Thread: Partitioning such that key field of inherited tables no longer retains any selectivity

The subject line may not actually describe what I want to illustrate… 

Basically, let’s say we have a nicely partitioned data-set. Performance is a net win and I’m happy with it.
The partitioning scheme is equality based, rather than range based.

That is, each partition contains a subset of the data where partition_key = {some_value}, and of course we let constraint exclusion enable the optimiser to do its thing.

As such, all of the data contained in a given partition has the same value for partition_key. That field, within the scope of its partition – isn’t terribly useful anymore, and in my mind is wasting bytes – it’s only purpose really is to allow the CHECK constraint to verify the data is what it should be.


Wouldn’t it be nice if we could somehow create a child table where we could define a const field value, that did not need to be stored on disk at the tuple level?
This would allow the check constraint to supply the optimiser with the information it needs, while removing the need to consume disk to record a field whose value is always the same.


Extending this idea..
Postgresql could possibly look at any equality based check constraint for a table and instead of storing each field value verbatim, we could implicitly optimise away the need to write those field values to disk, on the understanding that those values can never change (unless the constraint is removed/altered).

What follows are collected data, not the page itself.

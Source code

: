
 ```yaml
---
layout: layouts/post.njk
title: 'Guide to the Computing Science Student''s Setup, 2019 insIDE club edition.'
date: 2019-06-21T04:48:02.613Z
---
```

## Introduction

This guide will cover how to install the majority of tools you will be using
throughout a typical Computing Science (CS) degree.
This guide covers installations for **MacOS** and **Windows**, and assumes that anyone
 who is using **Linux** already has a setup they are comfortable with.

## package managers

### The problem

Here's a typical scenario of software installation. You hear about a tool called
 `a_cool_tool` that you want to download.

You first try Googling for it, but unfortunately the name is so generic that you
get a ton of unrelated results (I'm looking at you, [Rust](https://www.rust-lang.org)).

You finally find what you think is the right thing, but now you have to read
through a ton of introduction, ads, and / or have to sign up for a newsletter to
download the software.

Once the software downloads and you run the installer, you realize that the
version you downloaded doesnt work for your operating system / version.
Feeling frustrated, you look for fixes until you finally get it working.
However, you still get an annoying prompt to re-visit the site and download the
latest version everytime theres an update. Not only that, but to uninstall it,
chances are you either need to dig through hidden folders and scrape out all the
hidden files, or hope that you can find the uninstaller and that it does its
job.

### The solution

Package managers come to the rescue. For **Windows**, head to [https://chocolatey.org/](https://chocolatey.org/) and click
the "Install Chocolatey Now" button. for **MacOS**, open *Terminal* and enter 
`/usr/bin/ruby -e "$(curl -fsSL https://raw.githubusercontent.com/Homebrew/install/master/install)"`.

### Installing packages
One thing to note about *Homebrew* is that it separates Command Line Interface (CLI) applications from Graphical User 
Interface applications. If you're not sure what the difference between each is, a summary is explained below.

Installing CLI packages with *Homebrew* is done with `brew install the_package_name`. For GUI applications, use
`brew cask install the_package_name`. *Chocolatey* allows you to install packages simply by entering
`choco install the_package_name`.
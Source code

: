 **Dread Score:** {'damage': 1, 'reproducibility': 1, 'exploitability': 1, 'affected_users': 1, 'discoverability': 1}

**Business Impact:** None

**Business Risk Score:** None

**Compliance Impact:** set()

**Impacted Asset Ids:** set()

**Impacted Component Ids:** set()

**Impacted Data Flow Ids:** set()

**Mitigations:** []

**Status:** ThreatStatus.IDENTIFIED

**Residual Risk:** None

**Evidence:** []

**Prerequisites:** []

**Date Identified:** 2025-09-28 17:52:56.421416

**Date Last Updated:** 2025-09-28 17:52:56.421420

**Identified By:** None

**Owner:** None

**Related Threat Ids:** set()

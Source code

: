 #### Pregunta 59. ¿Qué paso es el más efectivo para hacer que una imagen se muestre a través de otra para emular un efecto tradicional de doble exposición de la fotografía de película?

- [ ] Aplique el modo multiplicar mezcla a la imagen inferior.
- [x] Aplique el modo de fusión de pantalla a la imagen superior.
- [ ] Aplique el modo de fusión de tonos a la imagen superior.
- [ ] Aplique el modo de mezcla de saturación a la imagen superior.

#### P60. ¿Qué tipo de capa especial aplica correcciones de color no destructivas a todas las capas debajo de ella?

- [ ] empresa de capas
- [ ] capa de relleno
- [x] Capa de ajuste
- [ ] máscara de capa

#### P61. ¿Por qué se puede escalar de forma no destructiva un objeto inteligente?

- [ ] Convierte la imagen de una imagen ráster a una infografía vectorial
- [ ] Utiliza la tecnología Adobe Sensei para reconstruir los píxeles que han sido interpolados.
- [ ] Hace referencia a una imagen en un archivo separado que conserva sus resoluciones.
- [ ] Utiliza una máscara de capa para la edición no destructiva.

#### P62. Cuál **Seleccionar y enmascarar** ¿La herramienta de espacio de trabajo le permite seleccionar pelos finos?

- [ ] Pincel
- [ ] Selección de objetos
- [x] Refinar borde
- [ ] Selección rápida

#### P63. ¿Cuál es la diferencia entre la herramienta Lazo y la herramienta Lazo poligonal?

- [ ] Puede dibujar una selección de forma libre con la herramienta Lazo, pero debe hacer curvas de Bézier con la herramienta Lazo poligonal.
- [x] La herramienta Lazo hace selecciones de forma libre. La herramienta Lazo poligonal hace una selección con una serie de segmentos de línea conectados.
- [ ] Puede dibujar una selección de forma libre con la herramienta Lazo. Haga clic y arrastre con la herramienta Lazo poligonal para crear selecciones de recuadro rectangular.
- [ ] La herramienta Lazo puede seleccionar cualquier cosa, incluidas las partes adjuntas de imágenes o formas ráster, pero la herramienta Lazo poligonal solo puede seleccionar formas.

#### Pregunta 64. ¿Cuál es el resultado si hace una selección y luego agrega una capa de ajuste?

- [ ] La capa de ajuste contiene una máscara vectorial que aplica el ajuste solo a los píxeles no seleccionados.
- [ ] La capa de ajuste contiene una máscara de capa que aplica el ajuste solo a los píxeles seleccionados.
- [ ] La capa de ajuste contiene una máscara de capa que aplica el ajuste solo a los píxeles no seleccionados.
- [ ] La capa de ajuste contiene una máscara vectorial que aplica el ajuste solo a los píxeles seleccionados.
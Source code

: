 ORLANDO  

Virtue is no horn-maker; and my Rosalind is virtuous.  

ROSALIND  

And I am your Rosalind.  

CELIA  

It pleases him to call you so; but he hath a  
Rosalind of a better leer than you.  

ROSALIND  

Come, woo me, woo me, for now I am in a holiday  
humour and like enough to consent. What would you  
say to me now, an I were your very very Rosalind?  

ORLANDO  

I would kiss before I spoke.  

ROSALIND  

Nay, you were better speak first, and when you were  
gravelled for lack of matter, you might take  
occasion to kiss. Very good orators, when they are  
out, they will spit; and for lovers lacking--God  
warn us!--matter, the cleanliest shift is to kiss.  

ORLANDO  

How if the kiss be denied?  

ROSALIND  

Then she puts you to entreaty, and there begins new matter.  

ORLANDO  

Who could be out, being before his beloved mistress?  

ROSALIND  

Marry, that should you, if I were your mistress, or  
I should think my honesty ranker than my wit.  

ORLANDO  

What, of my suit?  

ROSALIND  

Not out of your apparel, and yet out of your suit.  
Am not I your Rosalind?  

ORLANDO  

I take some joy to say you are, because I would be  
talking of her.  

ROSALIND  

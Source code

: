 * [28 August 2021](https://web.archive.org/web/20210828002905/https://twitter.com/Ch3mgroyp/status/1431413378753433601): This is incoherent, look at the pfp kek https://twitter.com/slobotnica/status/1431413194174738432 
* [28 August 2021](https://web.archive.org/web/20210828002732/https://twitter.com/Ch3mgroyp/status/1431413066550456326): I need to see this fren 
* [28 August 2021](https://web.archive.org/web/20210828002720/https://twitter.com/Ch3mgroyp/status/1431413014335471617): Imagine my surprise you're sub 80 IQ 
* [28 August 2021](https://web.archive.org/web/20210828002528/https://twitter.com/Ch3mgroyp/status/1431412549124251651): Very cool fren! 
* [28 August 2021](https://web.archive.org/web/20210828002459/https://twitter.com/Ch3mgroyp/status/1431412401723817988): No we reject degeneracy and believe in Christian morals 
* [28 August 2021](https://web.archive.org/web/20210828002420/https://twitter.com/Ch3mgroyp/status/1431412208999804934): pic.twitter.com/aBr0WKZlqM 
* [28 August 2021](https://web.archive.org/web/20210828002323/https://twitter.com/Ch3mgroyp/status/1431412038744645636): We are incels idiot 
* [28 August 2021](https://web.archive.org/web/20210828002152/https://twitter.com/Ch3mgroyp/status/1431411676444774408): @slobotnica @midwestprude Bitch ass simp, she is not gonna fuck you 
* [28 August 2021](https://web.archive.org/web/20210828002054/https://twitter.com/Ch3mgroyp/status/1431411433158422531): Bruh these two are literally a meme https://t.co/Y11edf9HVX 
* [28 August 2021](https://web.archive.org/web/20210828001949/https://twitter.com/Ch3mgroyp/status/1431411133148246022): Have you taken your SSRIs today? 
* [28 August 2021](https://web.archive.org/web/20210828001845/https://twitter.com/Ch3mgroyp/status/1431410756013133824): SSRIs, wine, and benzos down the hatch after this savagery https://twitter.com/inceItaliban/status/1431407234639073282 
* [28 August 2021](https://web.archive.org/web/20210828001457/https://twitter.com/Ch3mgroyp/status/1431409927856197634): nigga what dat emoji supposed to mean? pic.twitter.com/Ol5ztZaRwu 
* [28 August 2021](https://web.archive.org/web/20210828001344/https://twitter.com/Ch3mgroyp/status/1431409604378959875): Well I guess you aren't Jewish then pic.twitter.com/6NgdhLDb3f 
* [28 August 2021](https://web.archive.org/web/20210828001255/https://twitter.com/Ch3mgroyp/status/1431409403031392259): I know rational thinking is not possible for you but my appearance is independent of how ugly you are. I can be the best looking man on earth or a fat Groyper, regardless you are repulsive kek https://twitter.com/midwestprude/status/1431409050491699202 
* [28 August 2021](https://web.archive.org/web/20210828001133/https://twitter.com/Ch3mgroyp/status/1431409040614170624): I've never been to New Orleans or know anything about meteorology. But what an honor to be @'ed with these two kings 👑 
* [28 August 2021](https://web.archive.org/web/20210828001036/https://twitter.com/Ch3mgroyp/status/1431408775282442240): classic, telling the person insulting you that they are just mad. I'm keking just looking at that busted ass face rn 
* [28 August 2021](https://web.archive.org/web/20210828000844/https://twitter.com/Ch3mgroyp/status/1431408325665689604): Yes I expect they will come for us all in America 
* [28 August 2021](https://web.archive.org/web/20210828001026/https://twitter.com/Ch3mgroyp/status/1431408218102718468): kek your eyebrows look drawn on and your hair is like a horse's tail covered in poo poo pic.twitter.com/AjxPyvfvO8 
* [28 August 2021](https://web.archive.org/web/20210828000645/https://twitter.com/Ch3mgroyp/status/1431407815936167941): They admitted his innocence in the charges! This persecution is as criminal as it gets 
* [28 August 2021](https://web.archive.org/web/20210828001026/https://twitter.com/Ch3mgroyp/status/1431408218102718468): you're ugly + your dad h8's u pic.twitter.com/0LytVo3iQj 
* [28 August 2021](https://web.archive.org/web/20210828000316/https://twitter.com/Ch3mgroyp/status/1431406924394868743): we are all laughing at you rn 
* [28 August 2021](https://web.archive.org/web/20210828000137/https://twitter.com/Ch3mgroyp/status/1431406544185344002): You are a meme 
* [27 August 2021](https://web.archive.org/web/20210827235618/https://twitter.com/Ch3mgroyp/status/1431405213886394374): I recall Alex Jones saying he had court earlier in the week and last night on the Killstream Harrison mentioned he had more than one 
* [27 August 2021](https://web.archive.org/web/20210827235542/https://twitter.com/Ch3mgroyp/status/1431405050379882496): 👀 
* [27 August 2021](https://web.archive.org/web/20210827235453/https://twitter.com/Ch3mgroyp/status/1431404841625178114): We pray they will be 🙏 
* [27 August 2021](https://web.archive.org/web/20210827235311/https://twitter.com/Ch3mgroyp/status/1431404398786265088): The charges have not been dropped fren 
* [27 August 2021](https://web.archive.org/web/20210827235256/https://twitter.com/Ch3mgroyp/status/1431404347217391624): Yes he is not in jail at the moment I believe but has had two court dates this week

I’m sure there are all kinds of worms in this canister, but I thought it might be an interesting discussion.


Cheers,

Tim
Tim Kane wrote
> The subject line may not actually describe what I want to illustrate…
>
> Basically, let’s say we have a nicely partitioned data-set. Performance is
> a
> net win and I’m happy with it.
> The partitioning scheme is equality based, rather than range based.
>
> That is, each partition contains a subset of the data where partition_key
> =
> {some_value}, and of course we let constraint exclusion enable the
> optimiser
> to do its thing.
>
> As such, all of the data contained in a given partition has the same value
> for partition_key. That field, within the scope of its partition – isn’t
> terribly useful anymore, and in my mind is wasting bytes – it’s only
> purpose
> really is to allow the CHECK constraint to verify the data is what it
> should
> be.
>
>
> Wouldn’t it be nice if we could somehow create a child table where we
> could
> define a const field value, that did not need to be stored on disk at the
> tuple level?
> This would allow the check constraint to supply the optimiser with the
> information it needs, while removing the need to consume disk to record a
> field whose value is always the same.
>
>
> Extending this idea..
> Postgresql could possibly look at any equality based check constraint for
> a
> table and instead of storing each field value verbatim, we could
> implicitly
> optimise away the need to write those field values to disk, on the
> understanding that those values can never change (unless the constraint is
> removed/altered).
>
> I’m sure there are all kinds of worms in this canister, but I thought it
> might be an interesting discussion.
>
>
> Cheers,
>
> Tim

Two approaches:
1. Standard virtual column name that, when used, gets rewritten into a
constant that is stored at the table level.
2. A way for a column's value to be defined as a function call.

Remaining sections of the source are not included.